One afternoon, the genial bearded Master of Marvel Merchandising Production, Nel Yomtov, sauntered into my office. Nel never walked, he sauntered – almost floated. He sized me up, winced and said what every staffer wanted to hear, “You want some overtime?”
It is not widely known here in America that Marvel Comics sold a huge number of their old comics in other countries. My favorite example of this was some clever publisher in Mexico started printing The Amazing Spider-Man from ish #1 on – some time in the 1970s. They took the black and white art, in the form of proof roll stats, shoe-horned in the Spanish version of Peter Parker’s wise-cracking and every month, out came a new one.
I mention “proof rolls” every once in a while but it’s been long time since I explained what they are. Here’s the low-down. The film that is used to make the printing plates that make the comics is copied. The large piece of film is made up of four pages ordered just so. The entire piece of film is copied onto a piece of eggshell-thin junk paper that has photographic emulsion on one side. The film is a negative and the paper is a normal photographic print—that is, it prints a negative of what is exposed. In this case, the paper is placed on the film and an exact copy of the film is made. But now the image is conventional black line art on white paper.

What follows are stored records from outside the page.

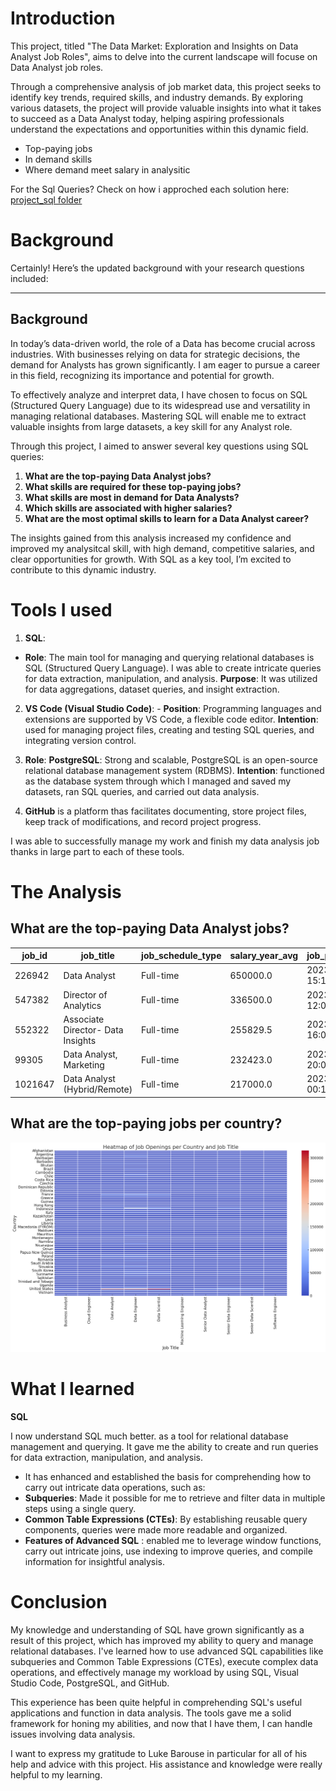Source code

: # Introduction

This project, titled "The Data Market: Exploration and Insights on Data Analyst Job Roles", aims to delve into the current landscape will focuse on Data Analyst job roles. 

Through a comprehensive analysis of job market data, this project seeks to identify key trends, required skills, and industry demands. By exploring various datasets, the project will provide valuable insights into what it takes to succeed as a Data Analyst today, helping aspiring professionals understand the expectations and opportunities within this dynamic field.
        
- Top-paying jobs
- In demand skills
- Where demand meet salary in analysitic 

For the Sql Queries? Check on how i approched each solution here: [project_sql folder](/project_sql/)
# Background

Certainly! Here’s the updated background with your research questions included:

---

## Background

In today’s data-driven world, the role of a Data has become crucial across industries. With businesses relying on data for strategic decisions, the demand for Analysts has grown significantly. I am eager to pursue a career in this field, recognizing its importance and potential for growth.

To effectively analyze and interpret data, I have chosen to focus on SQL (Structured Query Language) due to its widespread use and versatility in managing relational databases. Mastering SQL will enable me to extract valuable insights from large datasets, a key skill for any Analyst role.

Through this project, I aimed to answer several key questions using SQL queries:

1. **What are the top-paying Data Analyst jobs?**
2. **What skills are required for these top-paying jobs?**
3. **What skills are most in demand for Data Analysts?**
4. **Which skills are associated with higher salaries?**
5. **What are the most optimal skills to learn for a Data Analyst career?**

The insights gained from this analysis increased my confidence and improved my analysitcal skill, with high demand, competitive salaries, and clear opportunities for growth. With SQL as a key tool, I’m excited to contribute to this dynamic industry.

# Tools I used 

1. **SQL**:
 - **Role**: The main tool for managing and querying relational databases is SQL (Structured Query Language). I was able to create intricate queries for data extraction, manipulation, and analysis.
   **Purpose**: It was utilized for data aggregations, dataset queries, and insight extraction.

2. **VS Code (Visual Studio Code)**: - **Position**: Programming languages and extensions are supported by VS Code, a flexible code editor.
   **Intention**: used for managing project files, creating and testing SQL queries, and integrating version control.

3. **Role**: **PostgreSQL**: Strong and scalable, PostgreSQL is an open-source relational database management system (RDBMS).
   **Intention**: functioned as the database system through which I managed and saved my datasets, ran SQL queries, and carried out data analysis.

4. **GitHub** is a platform thas facilitates documenting, store project files, keep track of modifications, and record project progress.

I was able to successfully manage my work and finish my data analysis job thanks in large part to each of these tools.



# The Analysis

## **What are the top-paying Data Analyst jobs?**

| job_id  | job_title                            | job_schedule_type | salary_year_avg | job_posted_date       | company_name                 |
|---------|--------------------------------------|-------------------|-----------------|-----------------------|------------------------------|
| 226942  | Data Analyst                         | Full-time         | 650000.0        | 2023-02-20 15:13:33    | Mantys                       |
| 547382  | Director of Analytics                | Full-time         | 336500.0        | 2023-08-23 12:04:42    | Meta                         |
| 552322  | Associate Director- Data Insights    | Full-time         | 255829.5        | 2023-06-18 16:03:12    | AT&T                         |
| 99305   | Data Analyst, Marketing              | Full-time         | 232423.0        | 2023-12-05 20:00:40    | Pinterest Job Advertisements |
| 1021647 | Data Analyst (Hybrid/Remote)         | Full-time         | 217000.0        | 2023-01-17 00:17:23    | Uclahealthcareers            |

 ## **What are the top-paying jobs per country?**


![Heatmap of Job Openings](image/Job_market_per_country.png)

# What I learned 
 **SQL**

I now understand SQL much better. as a tool for relational database management and querying. It gave me the ability to create and run queries for data extraction, manipulation, and analysis.

- It has enhanced and established the basis for comprehending how to carry out intricate data operations, such as:
- **Subqueries**: Made it possible for me to retrieve and filter data in multiple steps using a single query.
- **Common Table Expressions (CTEs)**: By establishing reusable query components, queries were made more readable and organized.
- **Features of Advanced SQL** : enabled me to leverage window functions, carry out intricate joins, use indexing to improve queries, and compile information for insightful analysis.


# Conclusion 

My knowledge and understanding of SQL have grown significantly as a result of this project, which has improved my ability to query and manage relational databases. I've learned how to use advanced SQL capabilities like subqueries and Common Table Expressions (CTEs), execute complex data operations, and effectively manage my workload by using SQL, Visual Studio Code, PostgreSQL, and GitHub.

This experience has been quite helpful in comprehending SQL's useful applications and function in data analysis. The tools gave me a solid framework for honing my abilities, and now that I have them, I can handle issues involving data analysis.

I want to express my gratitude to Luke Barouse in particular for all of his help and advice with this project. His assistance and knowledge were really helpful to my learning.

Just what those paper versions of the art—now at the same size as it will be printed – were used for in the olden golden days is unclear. During my time at Marvel they were used to check that the pages were in the right order. A very tricky process. To me, it seems a lot of infrastructure is involved to be able to do that. The paper print of the negative could have been used to make color guides. It was thin, but rather nice paper. Guides back then were done at the separators. That use is just a guess.
Back to the urr—present which is some time in late 1979. Nel has whispered the magic words in my ear and I ran out to buy candy bars in order to survive in the office. You see, this was a Thursday night and the order needed to be complete by Monday morn…
The order? Merely all of Stan’s The Silver Surfer. 18 issues and three copies each. Covers and editorial stuff too. About 1800 stats.
Oh yeah, photostat paper copies… And yours truly, John Henry facing the Inkie Poo… which was my PosOne stat camera. This paper was top-notch stuff. It was thick and dense; perfect for any secondary market use. The emulsion had a very fine “tooth” that took everything from White-Out, tempera, India Ink, water colors—you name it, it all went down like an archangel did it.
Speaking of archangels! Here’s Eliot swaying gently in the breeze. About to gather his wits, stats and proof rolls for the long march over to Nel’s office. Nel had a very nice office with a view of Madison Avenue. Nel was practically an executive. Still wasn’t as nice as the corner office, which was Stan’s. There were often hints of air in Nel’s office. If you look over my steaming stat camera, the view out my window is a brick wall. Grey, tannish with bird poop. Years of it.
But seriously, folks! This was a bit of a slog. For the record, I had to change my chemistry four times! We were creaking into winter! The heat would come up for only a part of Saturday. No self-respecting Madison Avenue executive suite dweller would come in on a Sunday.
What’s not obvious is that the things that my arms are in is an actual part of the stat camera. The interior of the light safe box had one iffy solution to the problem of putting your arms inside of it. The round openings are really sort’a ripped up sheets of rubber. They do not form a light tight seal. Not at all. But they seem to prevent enough light from getting in. They also prevent my arms from getting in.
A brief description of myself might include the phrase, “–a lot of arm hair.” Gorilla-oid in fact. I have often waved hello to gorillas in the zoo and they waved back as to a friend. The technical rep’s suggestion that I use talcum powder is a strange one to me, as any dust inside the camera’s light path is a bad thing. So I just cut them open a little wider. Some people consider me pretty smart. It took several hundred stat’s worth of ripping my arm hairs off before I thought of that.
I brought in some old pants and a too-small shirt and shredded them for this bit of early cosplay. Broken stat camera parts littered the back area that we haunted. And the show went on.
I was lucky in that young Jack Morelli, by now a full-fledged letterer of the Bullpen, he who would quickly become a best friend, found me early in the morning. I set up the shot and handed him the camera. I use it here with his permission!
I am happy to say that I shambled all the way over to Nel’s office and placed the boxes on the floor, made some rather believable zombie noises and shambled out. I was gratified to hear his laughter. It was a good day.
As I prepared the scans of this page, I spotted a blurry accidental exposure just before the above. It caught a corner of the box full of proof rolls that I had neatly organized. Thus I present it here to give you an idea of some of the living hell I endured that weekend!